» **The task**:
Every record below is to be reproduced exactly.

(Stored items)
.....

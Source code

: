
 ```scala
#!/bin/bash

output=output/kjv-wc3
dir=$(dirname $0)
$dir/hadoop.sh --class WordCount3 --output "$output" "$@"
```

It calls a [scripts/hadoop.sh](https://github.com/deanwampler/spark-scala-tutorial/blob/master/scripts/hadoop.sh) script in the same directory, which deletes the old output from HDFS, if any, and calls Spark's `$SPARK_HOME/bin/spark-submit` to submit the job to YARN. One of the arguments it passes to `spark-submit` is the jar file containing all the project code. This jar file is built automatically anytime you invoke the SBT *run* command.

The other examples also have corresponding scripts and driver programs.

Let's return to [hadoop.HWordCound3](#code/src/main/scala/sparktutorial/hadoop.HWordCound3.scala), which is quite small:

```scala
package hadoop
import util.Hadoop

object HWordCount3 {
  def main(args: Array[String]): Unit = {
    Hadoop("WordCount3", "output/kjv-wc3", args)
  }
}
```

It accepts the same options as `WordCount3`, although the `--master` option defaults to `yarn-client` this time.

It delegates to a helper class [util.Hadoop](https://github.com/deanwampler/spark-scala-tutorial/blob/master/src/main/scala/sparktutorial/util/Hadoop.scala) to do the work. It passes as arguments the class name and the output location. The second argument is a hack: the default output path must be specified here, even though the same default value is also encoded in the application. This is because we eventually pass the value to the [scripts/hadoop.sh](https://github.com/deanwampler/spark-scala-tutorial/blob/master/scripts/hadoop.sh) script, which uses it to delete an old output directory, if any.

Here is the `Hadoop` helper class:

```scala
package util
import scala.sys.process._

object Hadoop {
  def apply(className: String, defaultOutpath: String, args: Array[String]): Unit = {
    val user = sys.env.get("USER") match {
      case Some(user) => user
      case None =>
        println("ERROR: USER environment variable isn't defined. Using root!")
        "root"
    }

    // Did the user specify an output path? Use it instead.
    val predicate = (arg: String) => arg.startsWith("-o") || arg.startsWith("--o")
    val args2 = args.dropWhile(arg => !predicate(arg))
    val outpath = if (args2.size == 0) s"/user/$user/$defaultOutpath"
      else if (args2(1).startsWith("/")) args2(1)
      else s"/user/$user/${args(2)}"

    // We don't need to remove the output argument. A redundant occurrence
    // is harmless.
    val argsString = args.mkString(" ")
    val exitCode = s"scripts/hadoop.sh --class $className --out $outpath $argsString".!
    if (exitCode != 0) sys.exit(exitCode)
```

.....

» **Result**:
Source code

:
 ```scala
#!/bin/bash

output=output/kjv-wc3
dir=$(dirname $0)
$dir/hadoop.sh --class WordCount3 --output "$output" "$@"
```

It calls a [scripts/hadoop.sh](https://github.com/deanwampler/spark-scala-tutorial/blob/master/scripts/hadoop.sh) script in the same directory, which deletes the old output from HDFS, if any, and calls Spark's `$SPARK_HOME/bin/spark-submit` to submit the job to YARN. One of the arguments it passes to `spark-submit` is the jar file containing all the project code. This jar file is built automatically anytime you invoke the SBT *run* command.

The other examples also have corresponding scripts and driver programs.

Let's return to [hadoop.HWordCound3](#code/src/main/scala/sparktutorial/hadoop.HWordCound3.scala), which is quite small:

```scala
package hadoop
import util.Hadoop

object HWordCount3 {
  def main(args: Array[String]): Unit = {
    Hadoop("WordCount3", "output/kjv-wc3", args)
  }
}
```

It accepts the same options as `WordCount3`, although the `--master` option defaults to `yarn-client` this time.

It delegates to a helper class [util.Hadoop](https://github.com/deanwampler/spark-scala-tutorial/blob/master/src/main/scala/sparktutorial/util/Hadoop.scala) to do the work. It passes as arguments the class name and the output location. The second argument is a hack: the default output path must be specified here, even though the same default value is also encoded in the application. This is because we eventually pass the value to the [scripts/hadoop.sh](https://github.com/deanwampler/spark-scala-tutorial/blob/master/scripts/hadoop.sh) script, which uses it to delete an old output directory, if any.

Here is the `Hadoop` helper class:

```scala
package util
import scala.sys.process._

object Hadoop {
  def apply(className: String, defaultOutpath: String, args: Array[String]): Unit = {
    val user = sys.env.get("USER") match {
      case Some(user) => user
      case None =>
        println("ERROR: USER environment variable isn't defined. Using root!")
        "root"
    }

    // Did the user specify an output path? Use it instead.
    val predicate = (arg: String) => arg.startsWith("-o") || arg.startsWith("--o")
    val args2 = args.dropWhile(arg => !predicate(arg))
    val outpath = if (args2.size == 0) s"/user/$user/$defaultOutpath"
      else if (args2(1).startsWith("/")) args2(1)
      else s"/user/$user/${args(2)}"

    // We don't need to remove the output argument. A redundant occurrence
    // is harmless.
    val argsString = args.mkString(" ")
    val exitCode = s"scripts/hadoop.sh --class $className --out $outpath $argsString".!
    if (exitCode != 0) sys.exit(exitCode)
```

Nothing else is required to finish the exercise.